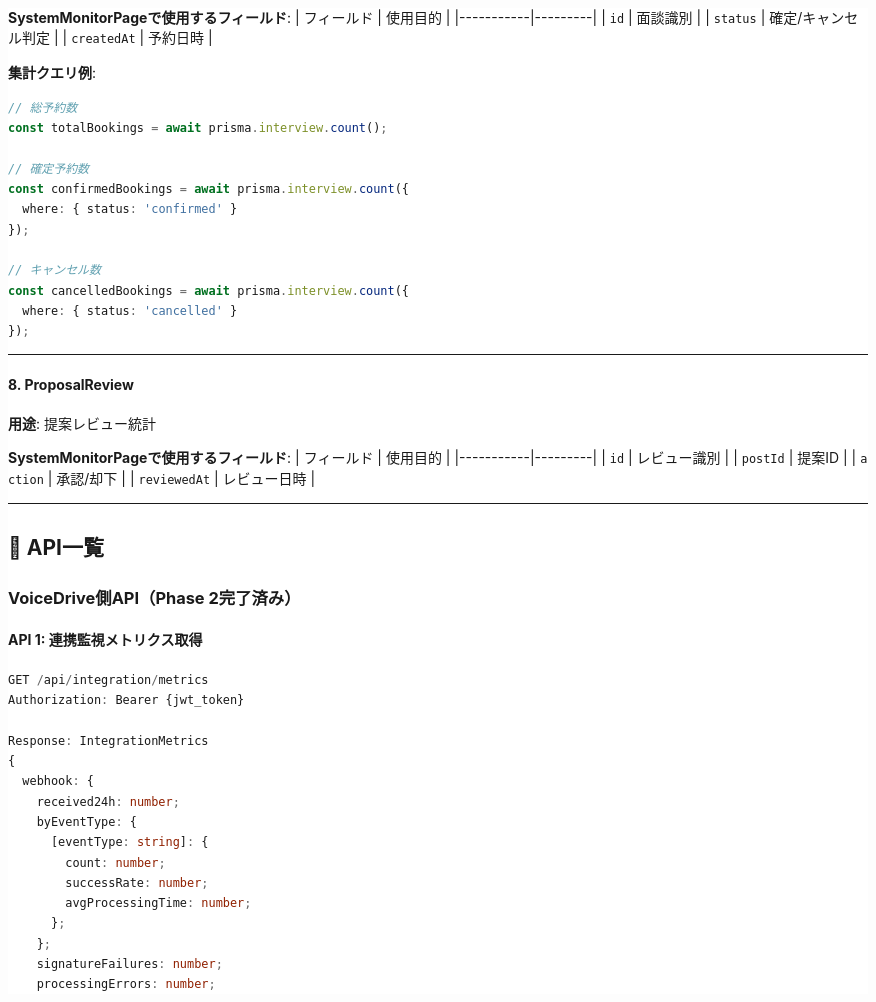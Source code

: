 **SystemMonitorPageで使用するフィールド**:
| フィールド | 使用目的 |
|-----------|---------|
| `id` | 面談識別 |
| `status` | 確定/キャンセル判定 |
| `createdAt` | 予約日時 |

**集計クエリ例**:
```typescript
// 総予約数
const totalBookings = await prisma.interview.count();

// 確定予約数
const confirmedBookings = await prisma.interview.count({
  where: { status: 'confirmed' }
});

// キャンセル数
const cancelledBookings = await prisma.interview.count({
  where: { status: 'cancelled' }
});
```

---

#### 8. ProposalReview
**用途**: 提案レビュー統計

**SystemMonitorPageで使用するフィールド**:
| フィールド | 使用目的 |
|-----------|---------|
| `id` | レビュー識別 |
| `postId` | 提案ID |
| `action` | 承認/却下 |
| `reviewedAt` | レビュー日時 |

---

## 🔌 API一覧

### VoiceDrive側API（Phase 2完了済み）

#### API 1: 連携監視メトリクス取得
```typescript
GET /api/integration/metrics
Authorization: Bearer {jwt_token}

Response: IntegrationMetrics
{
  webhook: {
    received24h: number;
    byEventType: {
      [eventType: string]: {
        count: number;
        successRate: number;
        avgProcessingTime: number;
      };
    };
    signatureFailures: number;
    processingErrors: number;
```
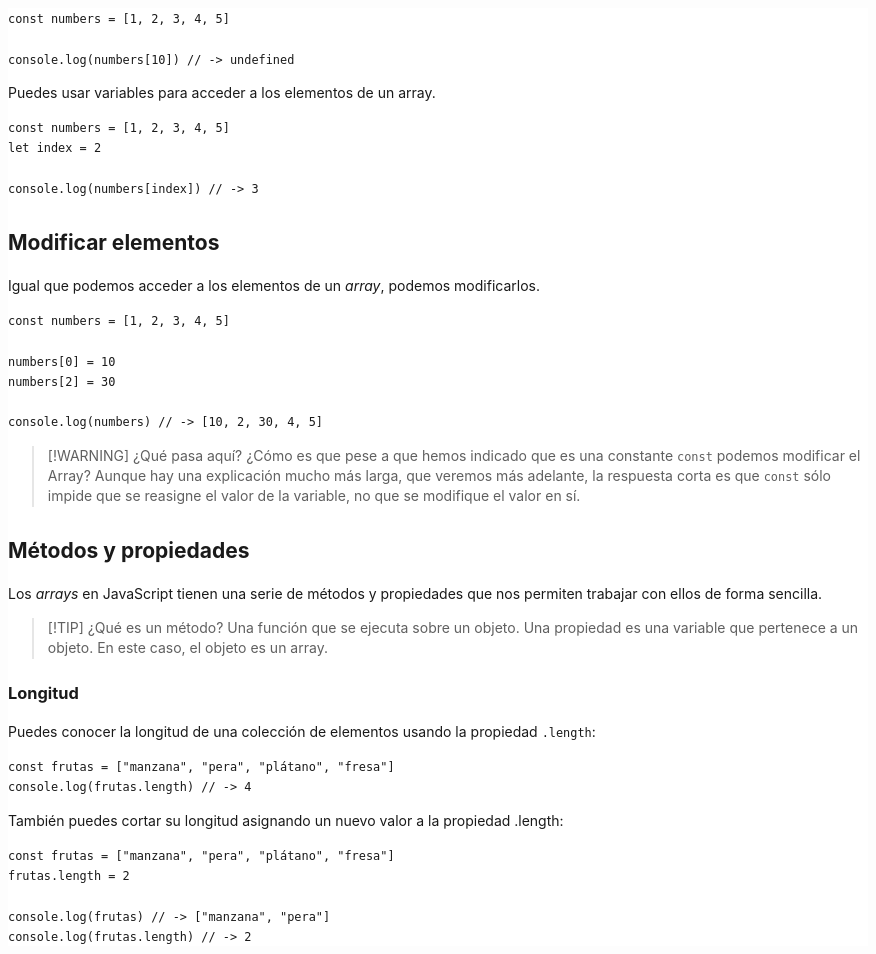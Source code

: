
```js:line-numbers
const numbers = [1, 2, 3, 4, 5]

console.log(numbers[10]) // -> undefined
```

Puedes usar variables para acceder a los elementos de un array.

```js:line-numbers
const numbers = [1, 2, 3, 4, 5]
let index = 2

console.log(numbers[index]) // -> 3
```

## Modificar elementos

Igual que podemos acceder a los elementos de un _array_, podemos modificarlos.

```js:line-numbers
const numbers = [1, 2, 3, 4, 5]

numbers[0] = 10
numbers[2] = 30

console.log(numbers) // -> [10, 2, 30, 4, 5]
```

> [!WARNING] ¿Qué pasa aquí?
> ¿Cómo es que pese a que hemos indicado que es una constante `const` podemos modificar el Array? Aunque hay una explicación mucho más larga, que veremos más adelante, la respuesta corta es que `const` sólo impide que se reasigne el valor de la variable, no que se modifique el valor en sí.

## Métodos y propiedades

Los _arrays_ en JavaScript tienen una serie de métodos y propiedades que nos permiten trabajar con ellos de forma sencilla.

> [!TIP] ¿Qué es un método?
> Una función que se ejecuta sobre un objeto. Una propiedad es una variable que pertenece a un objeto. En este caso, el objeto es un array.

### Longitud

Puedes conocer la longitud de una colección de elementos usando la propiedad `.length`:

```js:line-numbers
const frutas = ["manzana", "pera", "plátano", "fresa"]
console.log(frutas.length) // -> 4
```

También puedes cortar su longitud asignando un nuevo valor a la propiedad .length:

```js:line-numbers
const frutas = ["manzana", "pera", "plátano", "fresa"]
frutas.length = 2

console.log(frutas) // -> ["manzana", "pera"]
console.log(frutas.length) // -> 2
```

- - -

» **WHAT YOU NEED TO DO**: Write the listing above out again exactly, dropping each image.

» **SOLUTION TO THIS PROBLEM**:
Source code

: **SystemMonitorPageで使用するフィールド**:
| フィールド | 使用目的 |
|-----------|---------|
| `id` | 面談識別 |
| `status` | 確定/キャンセル判定 |
| `createdAt` | 予約日時 |

**集計クエリ例**:
```typescript
// 総予約数
const totalBookings = await prisma.interview.count();

// 確定予約数
const confirmedBookings = await prisma.interview.count({
  where: { status: 'confirmed' }
});

// キャンセル数
const cancelledBookings = await prisma.interview.count({
  where: { status: 'cancelled' }
});
```

---

#### 8. ProposalReview
**用途**: 提案レビュー統計

**SystemMonitorPageで使用するフィールド**:
| フィールド | 使用目的 |
|-----------|---------|
| `id` | レビュー識別 |
| `postId` | 提案ID |
| `action` | 承認/却下 |
| `reviewedAt` | レビュー日時 |

---

## 🔌 API一覧

### VoiceDrive側API（Phase 2完了済み）

#### API 1: 連携監視メトリクス取得
```typescript
GET /api/integration/metrics
Authorization: Bearer {jwt_token}

Response: IntegrationMetrics
{
  webhook: {
    received24h: number;
    byEventType: {
      [eventType: string]: {
        count: number;
        successRate: number;
        avgProcessingTime: number;
      };
    };
    signatureFailures: number;
    processingErrors: number;
```
Source code

:
```js:line-numbers
const numbers = [1, 2, 3, 4, 5]

console.log(numbers[10]) // -> undefined
```

Puedes usar variables para acceder a los elementos de un array.

```js:line-numbers
const numbers = [1, 2, 3, 4, 5]
let index = 2

console.log(numbers[index]) // -> 3
```

## Modificar elementos

Igual que podemos acceder a los elementos de un _array_, podemos modificarlos.

```js:line-numbers
const numbers = [1, 2, 3, 4, 5]

numbers[0] = 10
numbers[2] = 30

console.log(numbers) // -> [10, 2, 30, 4, 5]
```

> [!WARNING] ¿Qué pasa aquí?
> ¿Cómo es que pese a que hemos indicado que es una constante `const` podemos modificar el Array? Aunque hay una explicación mucho más larga, que veremos más adelante, la respuesta corta es que `const` sólo impide que se reasigne el valor de la variable, no que se modifique el valor en sí.

## Métodos y propiedades

Los _arrays_ en JavaScript tienen una serie de métodos y propiedades que nos permiten trabajar con ellos de forma sencilla.

> [!TIP] ¿Qué es un método?
> Una función que se ejecuta sobre un objeto. Una propiedad es una variable que pertenece a un objeto. En este caso, el objeto es un array.

### Longitud

Puedes conocer la longitud de una colección de elementos usando la propiedad `.length`:

```js:line-numbers
const frutas = ["manzana", "pera", "plátano", "fresa"]
console.log(frutas.length) // -> 4
```

También puedes cortar su longitud asignando un nuevo valor a la propiedad .length:

```js:line-numbers
const frutas = ["manzana", "pera", "plátano", "fresa"]
frutas.length = 2

console.log(frutas) // -> ["manzana", "pera"]
console.log(frutas.length) // -> 2
```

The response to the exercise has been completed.